OUR HISTORY

The Institute of the Deaf of Turin is an institution created at the beginning of the 19th century by the Savoy to care for and teach deaf children and to train their teachers. The first director was the priest Francesco Bracco, who also adopted the experience of Giovanni Battista Scagliotti. The Institute immediately had the dual mission of educating deaf children and training their teachers.

The original seat of the Institute was in Turin, in via Assarotti, in the building erected thanks to the bequest of Countess Ottavia Borghese Masino di Mombello, where Paolo Basso also taught, who, deaf, became vice-director of the Institute in the mid-19th century. In 1965 the building was sold to the City of Turin and the proceeds were used to build the new and larger headquarters in Pianezza, which is still in operation.

At the end of the seventies, the evolution of legislation in the school sector and the change in pedagogical orientations led to a deep crisis in the special institutions, many of which were closed in the following decade.

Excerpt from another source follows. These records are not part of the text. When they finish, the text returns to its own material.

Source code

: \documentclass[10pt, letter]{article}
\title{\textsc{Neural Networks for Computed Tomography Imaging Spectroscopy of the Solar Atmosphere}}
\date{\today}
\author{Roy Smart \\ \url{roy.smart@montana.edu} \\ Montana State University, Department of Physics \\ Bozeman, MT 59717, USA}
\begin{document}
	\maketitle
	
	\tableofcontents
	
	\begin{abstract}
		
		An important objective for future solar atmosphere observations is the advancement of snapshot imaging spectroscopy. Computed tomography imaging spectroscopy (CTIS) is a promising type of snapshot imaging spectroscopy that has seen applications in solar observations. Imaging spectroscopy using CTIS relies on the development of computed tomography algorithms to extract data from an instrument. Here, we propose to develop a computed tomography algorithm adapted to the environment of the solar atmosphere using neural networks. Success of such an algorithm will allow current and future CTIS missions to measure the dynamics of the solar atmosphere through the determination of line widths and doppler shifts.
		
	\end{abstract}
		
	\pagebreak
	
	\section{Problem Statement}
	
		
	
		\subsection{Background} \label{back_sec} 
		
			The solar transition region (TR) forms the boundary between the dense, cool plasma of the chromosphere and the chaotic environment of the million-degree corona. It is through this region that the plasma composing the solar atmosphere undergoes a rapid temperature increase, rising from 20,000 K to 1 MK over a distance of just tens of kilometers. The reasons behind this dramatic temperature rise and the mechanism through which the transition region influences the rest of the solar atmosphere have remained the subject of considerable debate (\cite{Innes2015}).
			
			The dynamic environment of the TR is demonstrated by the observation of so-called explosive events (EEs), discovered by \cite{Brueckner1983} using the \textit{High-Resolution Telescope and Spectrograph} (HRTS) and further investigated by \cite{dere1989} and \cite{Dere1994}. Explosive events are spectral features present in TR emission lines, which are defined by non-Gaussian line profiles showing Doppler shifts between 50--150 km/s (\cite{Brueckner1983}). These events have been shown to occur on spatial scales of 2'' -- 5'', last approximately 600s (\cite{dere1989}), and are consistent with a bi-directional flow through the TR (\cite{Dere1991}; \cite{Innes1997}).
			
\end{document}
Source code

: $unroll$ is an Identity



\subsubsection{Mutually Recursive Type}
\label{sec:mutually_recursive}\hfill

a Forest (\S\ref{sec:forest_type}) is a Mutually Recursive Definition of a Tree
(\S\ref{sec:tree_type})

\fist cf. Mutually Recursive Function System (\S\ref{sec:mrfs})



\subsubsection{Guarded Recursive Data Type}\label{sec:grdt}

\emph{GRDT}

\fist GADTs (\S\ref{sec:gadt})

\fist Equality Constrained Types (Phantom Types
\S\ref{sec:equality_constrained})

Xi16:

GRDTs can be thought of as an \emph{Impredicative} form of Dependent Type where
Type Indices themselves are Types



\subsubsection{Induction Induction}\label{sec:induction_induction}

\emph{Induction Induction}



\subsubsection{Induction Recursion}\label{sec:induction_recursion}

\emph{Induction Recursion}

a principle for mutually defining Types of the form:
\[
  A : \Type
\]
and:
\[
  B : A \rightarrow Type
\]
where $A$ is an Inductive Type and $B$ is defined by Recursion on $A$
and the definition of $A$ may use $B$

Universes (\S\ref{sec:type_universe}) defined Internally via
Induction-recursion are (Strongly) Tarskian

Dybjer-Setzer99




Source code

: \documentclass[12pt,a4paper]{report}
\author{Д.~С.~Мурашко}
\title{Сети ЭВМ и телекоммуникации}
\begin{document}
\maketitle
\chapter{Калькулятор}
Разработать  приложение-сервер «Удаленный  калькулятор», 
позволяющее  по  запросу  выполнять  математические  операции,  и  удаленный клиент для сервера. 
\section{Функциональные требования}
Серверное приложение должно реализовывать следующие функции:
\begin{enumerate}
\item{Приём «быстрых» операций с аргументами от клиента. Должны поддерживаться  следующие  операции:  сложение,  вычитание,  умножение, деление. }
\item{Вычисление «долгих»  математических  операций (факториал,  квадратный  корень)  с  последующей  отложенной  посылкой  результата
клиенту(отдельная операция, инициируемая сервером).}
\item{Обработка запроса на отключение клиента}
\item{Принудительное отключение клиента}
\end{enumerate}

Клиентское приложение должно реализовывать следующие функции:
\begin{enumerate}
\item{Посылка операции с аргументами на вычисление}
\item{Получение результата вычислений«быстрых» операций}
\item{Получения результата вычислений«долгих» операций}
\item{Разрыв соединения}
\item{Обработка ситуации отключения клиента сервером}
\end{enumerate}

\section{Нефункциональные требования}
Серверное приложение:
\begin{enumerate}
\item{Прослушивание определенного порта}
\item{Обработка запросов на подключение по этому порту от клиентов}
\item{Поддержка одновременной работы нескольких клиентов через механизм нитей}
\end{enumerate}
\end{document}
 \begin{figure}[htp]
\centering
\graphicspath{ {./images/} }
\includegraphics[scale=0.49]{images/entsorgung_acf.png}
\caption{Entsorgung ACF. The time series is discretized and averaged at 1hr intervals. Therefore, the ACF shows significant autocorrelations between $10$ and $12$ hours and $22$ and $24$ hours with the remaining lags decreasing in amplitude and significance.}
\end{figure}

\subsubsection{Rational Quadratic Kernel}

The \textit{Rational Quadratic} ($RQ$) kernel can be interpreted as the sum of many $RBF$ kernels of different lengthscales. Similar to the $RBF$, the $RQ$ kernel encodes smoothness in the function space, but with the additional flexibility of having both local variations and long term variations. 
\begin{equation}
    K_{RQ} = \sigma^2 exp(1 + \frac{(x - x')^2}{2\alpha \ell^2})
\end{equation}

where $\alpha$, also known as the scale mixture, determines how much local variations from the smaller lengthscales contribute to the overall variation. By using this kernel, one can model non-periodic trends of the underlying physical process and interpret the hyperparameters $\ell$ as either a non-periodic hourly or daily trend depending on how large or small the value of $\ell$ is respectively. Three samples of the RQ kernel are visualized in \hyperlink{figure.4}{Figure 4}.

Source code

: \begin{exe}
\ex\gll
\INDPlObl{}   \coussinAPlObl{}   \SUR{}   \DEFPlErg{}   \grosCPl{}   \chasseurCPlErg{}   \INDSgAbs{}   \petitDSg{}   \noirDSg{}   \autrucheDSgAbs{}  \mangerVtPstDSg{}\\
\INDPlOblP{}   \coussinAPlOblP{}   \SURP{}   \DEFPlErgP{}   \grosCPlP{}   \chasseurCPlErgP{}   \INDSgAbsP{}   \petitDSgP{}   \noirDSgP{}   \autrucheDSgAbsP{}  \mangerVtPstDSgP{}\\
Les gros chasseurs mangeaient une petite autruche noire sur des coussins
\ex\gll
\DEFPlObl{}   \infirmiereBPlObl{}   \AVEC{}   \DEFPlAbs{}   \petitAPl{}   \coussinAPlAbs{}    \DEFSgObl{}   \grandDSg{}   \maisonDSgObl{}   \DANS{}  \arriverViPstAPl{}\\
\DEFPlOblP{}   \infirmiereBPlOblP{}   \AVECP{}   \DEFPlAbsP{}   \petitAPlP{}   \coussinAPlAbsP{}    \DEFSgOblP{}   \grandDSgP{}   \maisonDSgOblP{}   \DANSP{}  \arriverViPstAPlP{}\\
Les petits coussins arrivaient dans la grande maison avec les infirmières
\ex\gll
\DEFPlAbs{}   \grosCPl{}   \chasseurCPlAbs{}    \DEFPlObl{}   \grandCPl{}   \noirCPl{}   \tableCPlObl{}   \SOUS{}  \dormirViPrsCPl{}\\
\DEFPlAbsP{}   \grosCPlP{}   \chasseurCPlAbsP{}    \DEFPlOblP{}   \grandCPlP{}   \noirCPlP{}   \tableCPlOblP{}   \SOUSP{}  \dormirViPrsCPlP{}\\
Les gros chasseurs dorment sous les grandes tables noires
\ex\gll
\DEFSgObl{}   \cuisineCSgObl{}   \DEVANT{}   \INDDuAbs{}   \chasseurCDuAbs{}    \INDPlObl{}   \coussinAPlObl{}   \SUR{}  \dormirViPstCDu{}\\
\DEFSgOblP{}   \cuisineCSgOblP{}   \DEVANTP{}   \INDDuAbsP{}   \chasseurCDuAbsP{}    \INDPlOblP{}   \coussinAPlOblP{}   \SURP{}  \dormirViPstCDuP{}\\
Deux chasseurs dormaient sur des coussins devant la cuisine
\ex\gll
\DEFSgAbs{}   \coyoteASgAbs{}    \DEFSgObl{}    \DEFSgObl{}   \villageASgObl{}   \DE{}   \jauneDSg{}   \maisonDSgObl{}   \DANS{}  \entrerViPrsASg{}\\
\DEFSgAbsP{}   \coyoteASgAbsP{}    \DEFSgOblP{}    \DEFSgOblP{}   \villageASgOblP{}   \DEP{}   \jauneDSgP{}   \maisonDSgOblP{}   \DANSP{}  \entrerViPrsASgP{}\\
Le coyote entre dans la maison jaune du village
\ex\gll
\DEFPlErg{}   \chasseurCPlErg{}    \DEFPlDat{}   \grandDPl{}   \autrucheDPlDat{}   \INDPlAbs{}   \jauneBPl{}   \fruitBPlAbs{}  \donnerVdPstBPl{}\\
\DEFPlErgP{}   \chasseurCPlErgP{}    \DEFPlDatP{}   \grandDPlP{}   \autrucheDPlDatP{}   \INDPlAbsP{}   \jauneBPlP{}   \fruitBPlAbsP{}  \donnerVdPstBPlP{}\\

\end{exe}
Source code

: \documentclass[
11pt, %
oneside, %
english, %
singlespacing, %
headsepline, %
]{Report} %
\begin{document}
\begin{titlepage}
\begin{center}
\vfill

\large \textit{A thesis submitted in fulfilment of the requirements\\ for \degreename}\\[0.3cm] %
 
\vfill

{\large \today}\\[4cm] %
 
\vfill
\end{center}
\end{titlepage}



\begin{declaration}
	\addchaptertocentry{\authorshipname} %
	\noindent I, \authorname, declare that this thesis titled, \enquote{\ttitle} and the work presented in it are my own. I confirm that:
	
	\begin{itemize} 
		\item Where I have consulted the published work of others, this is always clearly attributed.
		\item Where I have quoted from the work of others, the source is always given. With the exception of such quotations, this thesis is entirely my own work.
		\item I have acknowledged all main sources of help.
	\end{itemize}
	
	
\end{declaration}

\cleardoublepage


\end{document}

The management of the Institute therefore decided to adapt its educational offer: The boarding school was closed and the special schools were opened to hearing children in the region; at the same time, an innovative pedagogical service to support communication and autonomy for deaf students was set up in public schools in most of the Piedmont region, and extended to Lombardy from 2017.

The Institute of the Deaf of Turin is a non-profit foundation, governed by a Board of Trustees that is fully autonomous in the choice of the direction of activities, within the framework of social solidarity provided for in the current Statutes.